WORK TO BE COMPLETED — Determine how many lines of the data include the word "Chaturbate", and write only that number.
----- TASK DATA
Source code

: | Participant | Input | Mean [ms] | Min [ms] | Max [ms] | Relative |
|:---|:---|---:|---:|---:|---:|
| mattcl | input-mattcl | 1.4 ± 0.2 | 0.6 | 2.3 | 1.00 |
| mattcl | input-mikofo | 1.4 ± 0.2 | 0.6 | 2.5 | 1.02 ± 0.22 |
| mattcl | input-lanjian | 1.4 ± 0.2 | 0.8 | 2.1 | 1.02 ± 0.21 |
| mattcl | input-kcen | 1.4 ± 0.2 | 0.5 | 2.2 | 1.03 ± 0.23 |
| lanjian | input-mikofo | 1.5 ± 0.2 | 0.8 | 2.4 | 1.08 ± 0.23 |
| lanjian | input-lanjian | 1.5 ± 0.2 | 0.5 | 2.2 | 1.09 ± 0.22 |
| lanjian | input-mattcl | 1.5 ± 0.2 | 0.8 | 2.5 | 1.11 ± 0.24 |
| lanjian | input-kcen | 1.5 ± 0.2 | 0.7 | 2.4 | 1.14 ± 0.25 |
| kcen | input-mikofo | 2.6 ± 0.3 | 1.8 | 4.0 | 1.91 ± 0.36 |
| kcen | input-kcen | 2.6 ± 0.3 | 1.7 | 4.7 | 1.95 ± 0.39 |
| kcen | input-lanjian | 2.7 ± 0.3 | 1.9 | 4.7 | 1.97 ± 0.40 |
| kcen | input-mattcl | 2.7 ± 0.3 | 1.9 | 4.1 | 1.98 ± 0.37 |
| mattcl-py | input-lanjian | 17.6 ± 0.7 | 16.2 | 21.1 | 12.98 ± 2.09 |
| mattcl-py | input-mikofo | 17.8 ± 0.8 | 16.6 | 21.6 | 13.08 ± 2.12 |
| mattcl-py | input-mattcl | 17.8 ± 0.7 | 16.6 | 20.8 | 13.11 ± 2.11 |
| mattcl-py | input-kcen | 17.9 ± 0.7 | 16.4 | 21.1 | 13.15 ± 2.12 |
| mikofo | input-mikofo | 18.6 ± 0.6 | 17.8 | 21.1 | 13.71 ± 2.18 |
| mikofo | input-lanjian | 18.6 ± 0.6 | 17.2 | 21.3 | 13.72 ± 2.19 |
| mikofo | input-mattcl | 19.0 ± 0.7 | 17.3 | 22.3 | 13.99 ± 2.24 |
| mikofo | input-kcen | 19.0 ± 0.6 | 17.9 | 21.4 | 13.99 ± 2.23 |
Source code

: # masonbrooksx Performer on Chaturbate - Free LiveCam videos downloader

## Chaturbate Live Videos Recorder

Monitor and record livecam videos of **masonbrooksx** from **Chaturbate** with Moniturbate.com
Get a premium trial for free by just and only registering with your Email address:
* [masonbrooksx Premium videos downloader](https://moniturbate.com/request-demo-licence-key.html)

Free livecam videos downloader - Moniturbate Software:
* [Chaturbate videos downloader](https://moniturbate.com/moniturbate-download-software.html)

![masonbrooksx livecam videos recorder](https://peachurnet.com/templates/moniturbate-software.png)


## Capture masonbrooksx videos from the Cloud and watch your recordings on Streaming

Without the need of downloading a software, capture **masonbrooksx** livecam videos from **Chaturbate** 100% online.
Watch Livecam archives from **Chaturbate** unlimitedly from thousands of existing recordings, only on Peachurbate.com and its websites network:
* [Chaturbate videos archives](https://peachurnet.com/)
----------
RESPONSE TO THIS TASK — 7